Last but not least, to finish our series that aims at deciphering the world of online watch marketplaces, we’ve decided to talk to the leader of the pack (let’s be honest, credit where credit is due): HODINKEE. What started as a hobby and a sheer passion for watches by Ben Clymer has now grown to a large magazine and an e-commerce website focused on watches and everything related to watches – something that has generated its fair share of debate. For some, editorial and commercial activities shouldn’t coexist. So, in order to shed light on the commercial part of the equation, we leave the stage to HODINKEE’s COO, Eneuri Acosta.
Could you give us a short history of Hodinkee?
HODINKEE was founded in 2008 by Ben Clymer as nothing more than a humble blog about vintage watches that he personally liked. Ben’s grandfather gifted him an Omega Speedmaster Mk40, so one day while bored at work he starting researching this watch and quickly discovered other notable and interesting vintage watches.
There was really no business plan for HODINKEE. In fact, “Hodinky,” (with a “y”) means wristwatch in Czech, and Ben chose it as the basis for HODINKEE for no reason other than it sounds pretty ridiculous.
Nevertheless, because Ben was an amazing storyteller and truly passionate about the subject, HODINKEE caught on and grew a significant following. Today, HODINKEE has grown to be a leading voice in the world of watches. We are based in NYC and have a staff of about 30 editors, designer, engineers and Shop associates. Because we know that, for most, watches are a reprieve from the real world, every day we come to work with only one mission: to make watches fun.
In your own words, how would you describe Hodinkee? What is it exactly nowadays?
Even if a small company, HODINKEE has a pretty complex operation. We are part publishing, part tech, part online commerce. In simplest terms, HODINKEE is the digital home for the watch community and anyone interested in learning about watches.
You started Hodinkee as a watch magazine and subsequently added a webshop with accessories to the company. Why did you do that? Was it a big leap from accessories to vintage watches?
A significant part of our business is the HODINKEE Shop. But, just like our publishing side, there really wasn’t a business plan so the growth has truly been organic from day one. In 2012, a few friends inquired about straps specifically designed for smaller vintage watches. And so, we made a few straps and listed them online (which sold out immediately). Today the HODINKEE Shop sells more than 20,000 leather straps per year, in addition to other accessories such as books, pouches and travel cases.
In 2015, we decided to start offering a curated selection of vintage watches every week. We noticed that it was becoming harder and harder, especially for young collectors, to find good vintage watches in honest conditions. There were just too many red flags in the world of vintage watches and buyers (many of whom read HODINKEE) were finding it more and more difficult to navigate their way.
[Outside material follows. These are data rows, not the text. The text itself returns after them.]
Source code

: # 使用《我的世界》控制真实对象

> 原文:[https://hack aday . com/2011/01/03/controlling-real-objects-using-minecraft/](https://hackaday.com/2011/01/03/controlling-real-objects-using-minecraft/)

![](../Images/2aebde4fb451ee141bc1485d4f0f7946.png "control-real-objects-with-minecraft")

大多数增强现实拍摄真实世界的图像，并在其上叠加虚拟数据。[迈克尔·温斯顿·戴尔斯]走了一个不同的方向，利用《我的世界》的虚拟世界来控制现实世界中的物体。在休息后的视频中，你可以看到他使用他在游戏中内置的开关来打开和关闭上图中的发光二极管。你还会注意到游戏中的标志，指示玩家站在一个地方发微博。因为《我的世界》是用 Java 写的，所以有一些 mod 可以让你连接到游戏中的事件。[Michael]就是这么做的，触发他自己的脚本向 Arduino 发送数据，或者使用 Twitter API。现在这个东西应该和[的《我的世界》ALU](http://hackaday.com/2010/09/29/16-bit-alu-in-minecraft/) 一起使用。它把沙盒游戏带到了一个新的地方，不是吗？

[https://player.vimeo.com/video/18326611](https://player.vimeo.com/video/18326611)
We thought we could provide a solution by sourcing, authenticating, and explaining not only why we love a particular watch, but also calling out what is imperfect about it. That way a buyer can make an informed decision and feel confident that the watch he or she sees in our shop is the watch they will receive. Beyond, if they ever have any issues, they know we will be there to help.
After vintage timepieces, you took it a step further to become a retailer and sell new watches. Why was it important for you to become an official retailer?
Becoming an authorized retailer for a select group of our favorite brands felt like a natural evolution of the HODINKEE Shop. Since we’ve proven that customers are willing to purchase a watch online, we thought that we could use our years of experience buying watches for ourselves and interacting with the watch industry to really elevate what the experience of buying a watch online can look like.
So instead of carrying every model from our authorized partners, we only carry the models that resonate with us the most, so as to simplify the experience for our audience. Essentially, we do the hard part of scouring collections to pick out the best.
Let’s be honest; there are a lot of bad watches out there. So every watch we carry is a watch we’ve handpicked ourselves and would personally buy or recommend to a friend.
Beyond that, we’ve really thought about making the experience of shopping from HODINKEE really special. Every watch is photographed by our team. We provide incredibly detailed descriptions of each watch so that customers know why we love it. Each watch is delivered to the customer overnight for free in custom packaging. And on top of that, we add an additional year of warranty (on us) and store each customers warranty info digitally.
What differentiates Hodinkee? What do you bring to your clients?
What sets HODINKEE apart is that we have a little bit of everything for anyone who is interested in watches, whether you are a collector or just getting into watches for the first time and it’s all done through the lens of making watches fun.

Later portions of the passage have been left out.